L'an passé, la candidature d'EDF a été préférée à la vôtre sur le dossier Photowatt. Quelles étaient vos ambitions?
La décision d'adosser Photowatt à EDF était la solution la plus sûre pour les salariés. Pour autant, notre projet industriel était aussi cohérent. Nous avions pour objectif de mieux structurer la filière photovoltaïque
en France qu'elle ne l'est aujourd'hui. Nous voulions faire de Photowatt un grand démonstrateur de notre savoir-faire en vendant des équipements français dans le cadre d'une usine clé en main; un objectif que nous poursuivons, mais sans Photowatt.
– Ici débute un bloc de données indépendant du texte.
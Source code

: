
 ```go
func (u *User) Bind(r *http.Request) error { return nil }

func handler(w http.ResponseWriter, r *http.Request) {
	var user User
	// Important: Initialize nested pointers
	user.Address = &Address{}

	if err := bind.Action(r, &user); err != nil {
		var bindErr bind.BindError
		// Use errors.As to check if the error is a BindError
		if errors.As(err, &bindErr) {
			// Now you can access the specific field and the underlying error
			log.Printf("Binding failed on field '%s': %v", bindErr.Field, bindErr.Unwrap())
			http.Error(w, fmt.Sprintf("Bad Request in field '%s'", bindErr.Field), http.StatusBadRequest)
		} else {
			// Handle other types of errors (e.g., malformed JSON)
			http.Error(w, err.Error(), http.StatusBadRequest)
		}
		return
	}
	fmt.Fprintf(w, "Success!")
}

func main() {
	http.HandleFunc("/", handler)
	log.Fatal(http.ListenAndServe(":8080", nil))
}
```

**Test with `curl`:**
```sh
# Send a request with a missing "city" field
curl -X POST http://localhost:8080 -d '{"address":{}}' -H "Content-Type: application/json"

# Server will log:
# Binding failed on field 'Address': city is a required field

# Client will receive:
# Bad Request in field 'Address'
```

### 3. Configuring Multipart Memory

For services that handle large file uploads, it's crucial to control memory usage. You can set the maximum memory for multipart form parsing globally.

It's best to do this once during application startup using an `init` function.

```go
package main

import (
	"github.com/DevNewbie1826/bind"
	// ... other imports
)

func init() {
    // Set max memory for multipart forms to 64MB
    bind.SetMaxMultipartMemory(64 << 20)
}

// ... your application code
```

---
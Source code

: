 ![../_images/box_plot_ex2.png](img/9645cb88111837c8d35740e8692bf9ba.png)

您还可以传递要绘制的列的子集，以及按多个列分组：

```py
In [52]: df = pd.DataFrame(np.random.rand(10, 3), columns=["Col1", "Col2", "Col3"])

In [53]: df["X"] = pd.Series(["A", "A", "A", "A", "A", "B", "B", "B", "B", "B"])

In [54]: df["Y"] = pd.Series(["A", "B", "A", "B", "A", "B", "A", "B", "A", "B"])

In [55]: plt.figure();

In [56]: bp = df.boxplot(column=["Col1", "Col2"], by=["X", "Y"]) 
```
Nous sommes toujours positionnés sur des projets de croissance externe, mais pas de cette dimension. Il s'agit avant tout d'améliorer les compétences du groupe.
Comment s'annonce l'année 2013?
L'année 2013 sera celle de la consolidation de nos acquis et de la rationalisation de nos produits. L'entreprise
a connu un développement important, notamment au niveau commercial et de la R & D.Nous voulons rester vigilants pour ne pas aller trop vite.
Vous avez repris l'entreprise en 2008 au moment de la crise ; n'était-ce pas une prise de risque?
C'est toujours une prise de risque de reprendre une entreprise en difficulté même si on la connaît bien. Mais c'est un risque qui valait le coup. C'est passionnant de diriger une entreprise à taille humaine implantée dans le monde et majoritairement exportatrice sur des marchés porteurs.